Stage 4 — Enhancement

Real-ESRGAN 4×: 480p → 1920p
RIFE interpolation: 24fps → 60fps
FFmpeg (H.265): CRF 18 for high quality

Stage 5 — Assembly

Stitch scenes by manifest order, add transitions, align audio, and export a final 4K60 deliverable.

7) Performance & cost

Per-scene timing (dual RTX 4090)

Step	Time
Llama analysis	~10s
Flux keyframe	~45s
Mochi video	~180s
Post-processing	~60s
Total per scene	~5 min

Output per scene: ~3.5 seconds of 4K60 video.

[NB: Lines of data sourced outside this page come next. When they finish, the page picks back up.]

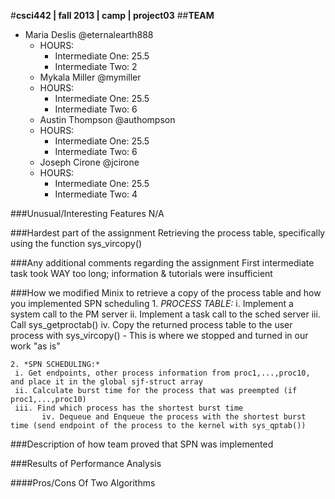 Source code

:#**csci442 | fall 2013 | camp | project03**
##**TEAM**

- Maria Deslis @eternalearth888
	* HOURS:
		+ Intermediate One: 25.5
		+ Intermediate Two: 2
	- Mykala Miller @mymiller
	* HOURS:
		+ Intermediate One: 25.5
		+ Intermediate Two: 6
	- Austin Thompson @authompson
	* HOURS:
		+ Intermediate One: 25.5
		+ Intermediate Two: 6
	- Joseph Cirone @jcirone
	* HOURS:
		+ Intermediate One: 25.5
		+ Intermediate Two: 4

###Unusual/Interesting Features
    N/A 

###Hardest part of the assignment
    Retrieving the process table, specifically using the function sys_vircopy()

###Any additional comments regarding the assignment
    First intermediate task took WAY too long; information & tutorials were insufficient

###How we modified Minix to retrieve a copy of the process table and how you implemented SPN scheduling
    1. *PROCESS TABLE:*
		i. Implement a system call to the PM server
		ii. Implement a task call to the sched server
		iii. Call sys_getproctab()
			  iv. Copy the returned process table to the user process with sys_vircopy() - This is where we stopped and turned in our work "as is"

    2. *SPN SCHEDULING:*
	 i. Get endpoints, other process information from proc1,...,proc10, and place it in the global sjf-struct array
	 ii. Calculate burst time for the process that was preempted (if proc1,...,proc10)
	 iii. Find which process has the shortest burst time
		   iv. Dequeue and Enqueue the process with the shortest burst time (send endpoint of the process to the kernel with sys_qptab())

###Description of how team proved that SPN was implemented

###Results of Performance Analysis

####Pros/Cons Of Two Algorithms
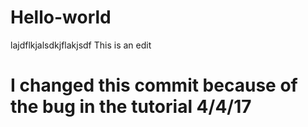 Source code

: # Hello-world
lajdflkjalsdkjflakjsdf
This is an edit 
# I changed this commit  because of the bug in the tutorial 4/4/17 #
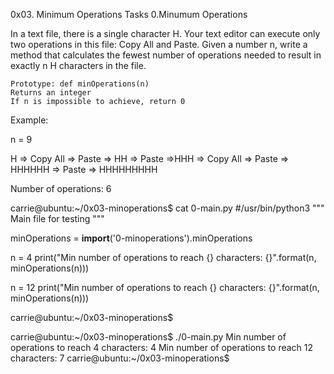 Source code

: 0x03. Minimum Operations
Tasks
0.Minumum Operations

In a text file, there is a single character H. Your text editor can execute only two operations in this file: Copy All and Paste. Given a number n, write a method that calculates the fewest number of operations needed to result in exactly n H characters in the file.

    Prototype: def minOperations(n)
    Returns an integer
    If n is impossible to achieve, return 0

Example:

n = 9

H => Copy All => Paste => HH => Paste =>HHH => Copy All => Paste => HHHHHH => Paste => HHHHHHHHH

Number of operations: 6

carrie@ubuntu:~/0x03-minoperations$ cat 0-main.py
#/usr/bin/python3
"""
Main file for testing
"""

minOperations = __import__('0-minoperations').minOperations

n = 4
print("Min number of operations to reach {} characters: {}".format(n, minOperations(n)))

n = 12
print("Min number of operations to reach {} characters: {}".format(n, minOperations(n)))

carrie@ubuntu:~/0x03-minoperations$

carrie@ubuntu:~/0x03-minoperations$ ./0-main.py
Min number of operations to reach 4 characters: 4
Min number of operations to reach 12 characters: 7
carrie@ubuntu:~/0x03-minoperations$
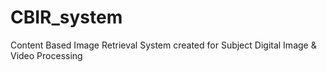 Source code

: # CBIR_system
Content Based Image Retrieval System created for Subject Digital Image &amp; Video Processing

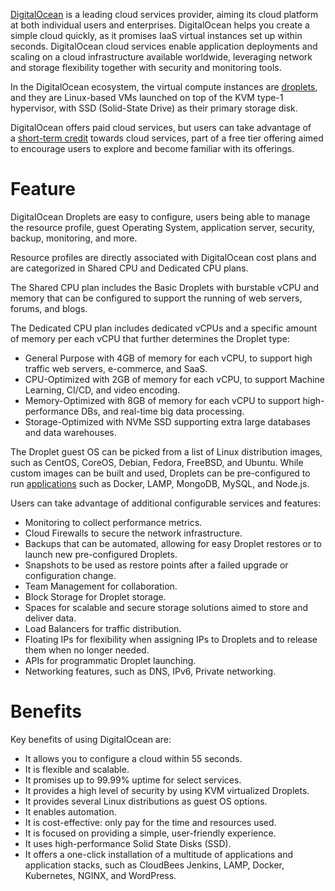 [DigitalOcean](https://www.digitalocean.com) is a leading cloud services provider, aiming its cloud platform at both individual users and enterprises. DigitalOcean helps you create a simple cloud quickly, as it promises IaaS virtual instances set up within seconds. DigitalOcean cloud services enable application deployments and scaling on a cloud infrastructure available worldwide, leveraging network and storage flexibility together with security and monitoring tools.

In the DigitalOcean ecosystem, the virtual compute instances are [droplets](https://www.digitalocean.com/products/droplets/), and they are Linux-based VMs launched on top of the KVM type-1 hypervisor, with SSD (Solid-State Drive) as their primary storage disk.

DigitalOcean offers paid cloud services, but users can take advantage of a [short-term credit](https://try.digitalocean.com/freetrialoffer/) towards cloud services, part of a free tier offering aimed to encourage users to explore and become familiar with its offerings.

# Feature
DigitalOcean Droplets are easy to configure, users being able to manage the resource profile, guest Operating System, application server, security, backup, monitoring, and more.  

Resource profiles are directly associated with DigitalOcean cost plans and are categorized in Shared CPU and Dedicated CPU plans.

The Shared CPU plan includes the Basic Droplets with burstable vCPU and memory that can be configured to support the running of web servers, forums, and blogs.

The Dedicated CPU plan includes dedicated vCPUs and a specific amount of memory per each vCPU that further determines the Droplet type:

- General Purpose with 4GB of memory for each vCPU, to support high traffic web servers, e-commerce, and SaaS.
- CPU-Optimized with 2GB of memory for each vCPU, to support Machine Learning, CI/CD, and video encoding.
- Memory-Optimized with 8GB of memory for each vCPU to support high-performance DBs, and real-time big data processing.
- Storage-Optimized with NVMe SSD supporting extra large databases and data warehouses.

The Droplet guest OS can be picked from a list of Linux distribution images, such as CentOS, CoreOS, Debian, Fedora, FreeBSD, and Ubuntu. While custom images can be built and used, Droplets can be pre-configured to run [applications](https://marketplace.digitalocean.com/) such as Docker, LAMP, MongoDB, MySQL, and Node.js.

Users can take advantage of additional configurable services and features:

- Monitoring to collect performance metrics.
- Cloud Firewalls to secure the network infrastructure.
- Backups that can be automated, allowing for easy Droplet restores or to launch new pre-configured Droplets.
- Snapshots to be used as restore points after a failed upgrade or configuration change.
- Team Management for collaboration. 
- Block Storage for Droplet storage.
- Spaces for scalable and secure storage solutions aimed to store and deliver data.
- Load Balancers for traffic distribution.
- Floating IPs for flexibility when assigning IPs to Droplets and to release them when no longer needed.
- APIs for programmatic Droplet launching.
- Networking features, such as DNS, IPv6, Private networking.

# Benefits
Key benefits of using DigitalOcean are:

- It allows you to configure a cloud within 55 seconds.
- It is flexible and scalable.
- It promises up to 99.99% uptime for select services.
- It provides a high level of security by using KVM virtualized Droplets.
- It provides several Linux distributions as guest OS options.
- It enables automation.
- It is cost-effective: only pay for the time and resources used.
- It is focused on providing a simple, user-friendly experience.
- It uses high-performance Solid State Disks (SSD).
- It offers a one-click installation of a multitude of applications and application stacks, such as CloudBees Jenkins, LAMP, Docker, Kubernetes, NGINX, and WordPress. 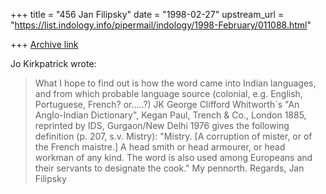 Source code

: +++
title = "456 Jan Filipsky"
date = "1998-02-27"
upstream_url = "https://list.indology.info/pipermail/indology/1998-February/011088.html"

+++
[Archive link](https://list.indology.info/pipermail/indology/1998-February/011088.html)

Jo Kirkpatrick wrote:
>
>What I hope to find out is how the word came into Indian languages, and
>from which probable language source (colonial, e.g. English, Portuguese,
>French? or.....?)
>JK
George Clifford Whitworth´s "An Anglo-Indian Dictionary", Kegan Paul, Trench
& Co., London 1885, reprinted by IDS, Gurgaon/New Delhi 1976 gives the
following definition (p. 207, s.v. Mistry):
"Mistry. [A corruption of mister, or of the French maistre.] A head smith or
head armourer, or head workman of any kind. The word is also used among
Europeans and their servants to designate the cook."
My pennorth. Regards,
Jan Filipsky 



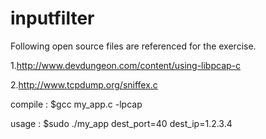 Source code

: # inputfilter

Following open source files are referenced for the exercise.

1.http://www.devdungeon.com/content/using-libpcap-c

2.http://www.tcpdump.org/sniffex.c

compile : $gcc my_app.c -lpcap

usage : $sudo ./my_app dest_port=40 dest_ip=1.2.3.4

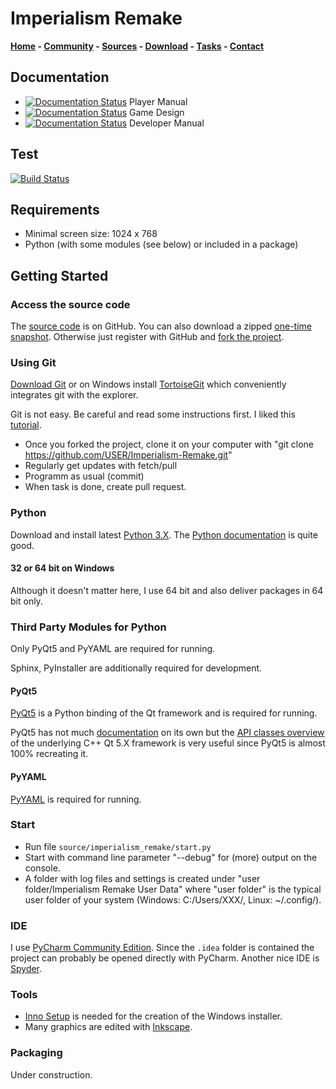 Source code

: # Imperialism Remake

**[Home](http://remake.twelvepm.de/) - [Community](http://remake.twelvepm.de/forum/) - [Sources](https://github.com/Trilarion/Imperialism-Remake) - [Download](http://remake.twelvepm.de/home/download/) - [Tasks](http://remake.twelvepm.de/tasks/) - [Contact](http://remake.twelvepm.de/home/contact/)**

## Documentation

- [![Documentation Status](https://readthedocs.org/projects/imperialism-remake/badge/?version=latest)](http://imperialism-remake.readthedocs.io/en/latest/?badge=latest) Player Manual
- [![Documentation Status](https://readthedocs.org/projects/imperialism-remake-definition/badge/?version=latest)](http://imperialism-remake-definition.readthedocs.io/en/latest/?badge=latest) Game Design
- [![Documentation Status](https://readthedocs.org/projects/imperialism-remake-developer/badge/?version=latest)](http://imperialism-remake-developer.readthedocs.io/en/latest/?badge=latest) Developer Manual

## Test

[![Build Status](https://travis-ci.org/Trilarion/imperialism-remake.svg?branch=master)](https://travis-ci.org/Trilarion/imperialism-remake)

## Requirements

- Minimal screen size: 1024 x 768
- Python (with some modules (see below) or included in a package)

## Getting Started

### Access the source code

The [source code](https://github.com/Trilarion/Imperialism-Remake) is on GitHub. You can also download a zipped
[one-time snapshot](https://github.com/Trilarion/imperialism-remake/archive/master.zip). Otherwise just register
with GitHub and [fork the project](https://github.com/Trilarion/imperialism-remake).
	
### Using Git

[Download Git](http://git-scm.com/downloads) or on Windows install [TortoiseGit](https://code.google.com/p/tortoisegit/)
which conveniently integrates git with the explorer.

Git is not easy. Be careful and read some instructions first. I liked this [tutorial](https://www.atlassian.com/git/tutorials/syncing).

- Once you forked the project, clone it on your computer with "git clone https://github.com/USER/Imperialism-Remake.git"
- Regularly get updates with fetch/pull
- Programm as usual (commit)
- When task is done, create pull request.

### Python

Download and install latest [Python 3.X](https://www.python.org/downloads/). The [Python documentation](https://docs.python.org/3/) is quite good.

#### 32 or 64 bit on Windows
 
 Although it doesn't matter here, I use 64 bit and also deliver packages in 64 bit only.

### Third Party Modules for Python

Only PyQt5 and PyYAML are required for running.

Sphinx, PyInstaller are additionally required for development.

#### PyQt5

[PyQt5](https://www.riverbankcomputing.com/software/pyqt/download5) is a Python binding of the Qt framework and is required for running.

PyQt5 has not much [documentation](http://pyqt.sourceforge.net/Docs/PyQt5/) on its own but the [API classes overview](http://doc.qt.io/qt-5/classes.html)
of the underlying C++ Qt 5.X framework is very useful since PyQt5 is almost 100% recreating it.  

#### PyYAML

[PyYAML](http://pyyaml.org/wiki/PyYAML) is required for running.

### Start

- Run file `source/imperialism_remake/start.py`
- Start with command line parameter "--debug" for (more) output on the console.
- A folder with log files and settings is created under "user folder/Imperialism Remake User Data" where "user folder" is the typical user folder of your system (Windows: C:/Users/XXX/, Linux: ~/.config/).

### IDE

I use [PyCharm Community Edition](http://www.jetbrains.com/pycharm/download/). Since the `.idea` folder is contained the project
can probably be opened directly with PyCharm. Another nice IDE is [Spyder](https://code.google.com/p/spyderlib/).

### Tools

- [Inno Setup](http://www.jrsoftware.org/isinfo.php) is needed for the creation of the Windows installer.
- Many graphics are edited with [Inkscape](http://www.inkscape.org/en/).

### Packaging

Under construction.

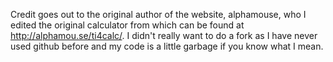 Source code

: Credit goes out to the original author of the website, alphamouse, who I edited the original calculator from which can be found at http://alphamou.se/ti4calc/. 
I didn't really want to do a fork as I have never used github before and my code is a little garbage if you know what I mean.
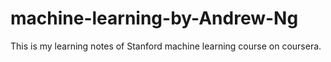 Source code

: # machine-learning-by-Andrew-Ng
This is my learning notes of Stanford machine learning course on coursera.

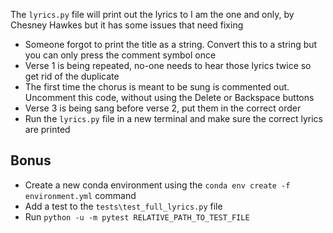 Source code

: The `lyrics.py` file will print out the lyrics to I am the one and only, by Chesney Hawkes but it has some issues that need fixing
- Someone forgot to print the title as a string. Convert this to a string but you can only press the comment symbol once
- Verse 1 is being repeated, no-one needs to hear those lyrics twice so get rid of the duplicate
- The first time the chorus is meant to be sung is commented out. Uncomment this code, without using the Delete or Backspace buttons
- Verse 3 is being sang before verse 2, put them in the correct order
- Run the `lyrics.py` file in a new terminal and make sure the correct lyrics are printed


## Bonus
- Create a new conda environment using the `conda env create -f environment.yml` command
- Add a test to the `tests\test_full_lyrics.py` file 
- Run `python -u -m pytest RELATIVE_PATH_TO_TEST_FILE` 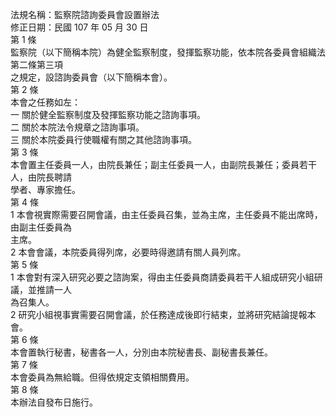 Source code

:法規名稱：監察院諮詢委員會設置辦法  
修正日期：民國 107 年 05 月 30 日  
第 1 條  
監察院（以下簡稱本院）為健全監察制度，發揮監察功能，依本院各委員會組織法第二條第三項  
之規定，設諮詢委員會（以下簡稱本會）。  
第 2 條  
本會之任務如左：  
一 關於健全監察制度及發揮監察功能之諮詢事項。  
二 關於本院法令規章之諮詢事項。  
三 關於本院委員行使職權有關之其他諮詢事項。  
第 3 條  
本會置主任委員一人，由院長兼任；副主任委員一人，由副院長兼任；委員若干人，由院長聘請  
學者、專家擔任。  
第 4 條  
1 本會視實際需要召開會議，由主任委員召集，並為主席，主任委員不能出席時，由副主任委員為  
主席。  
2 本會會議，本院委員得列席，必要時得邀請有關人員列席。  
第 5 條  
1 本會對有深入研究必要之諮詢案，得由主任委員商請委員若干人組成研究小組研議，並推請一人  
為召集人。  
2 研究小組視事實需要召開會議，於任務達成後即行結束，並將研究結論提報本會。  
第 6 條  
本會置執行秘書，秘書各一人，分別由本院秘書長、副秘書長兼任。  
第 7 條  
本會委員為無給職。但得依規定支領相關費用。  
第 8 條  
本辦法自發布日施行。  



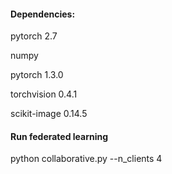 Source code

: #### Dependencies:

pytorch 2.7

numpy

pytorch 1.3.0

torchvision 0.4.1

scikit-image 0.14.5

#### Run federated learning

python collaborative.py --n_clients 4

Project estimate (10-minute final video)

Assuming ~170 scenes:

Local: ~14 hours, roughly ~$5 electricity.
Cloud: ~8 hours, roughly ~$10–$30 GPU cost.

8) Future: NVIDIA Cosmos

In the future, I also want to explore world models to push coherence, controllability, and longer-horizon storytelling.

9) Gallery

View generated samples from the Flux + Mochi pipeline.

View Gallery →

10) Daily Log

2026-02-18

Tested Fireworks AI real-time speech-to-text streaming API — WebSocket-based transcription using PCM 16-bit audio at 16kHz with word-level timestamps and multi-language support.

2026-02-16

Decided to attend the Gray Area 2026 Cultural Incubator and TIAT program.

2026-02-14

Set up a YouTube channel to share demo videos generated from the pipeline.

2026-01-24

Project selected to receive an ElevenLabs Grant, securing 33,000,225 credits.

2026-01-22

Explored and run newly released WorldLab API.

2026-01-05

Generalize the pipeline into: user ask agent a question by clearly ask, not let agent guess by signals.

2026-01-04

Set up XGIMI projector and Google Play developer account. Tested Gemini Nano banana using voice input.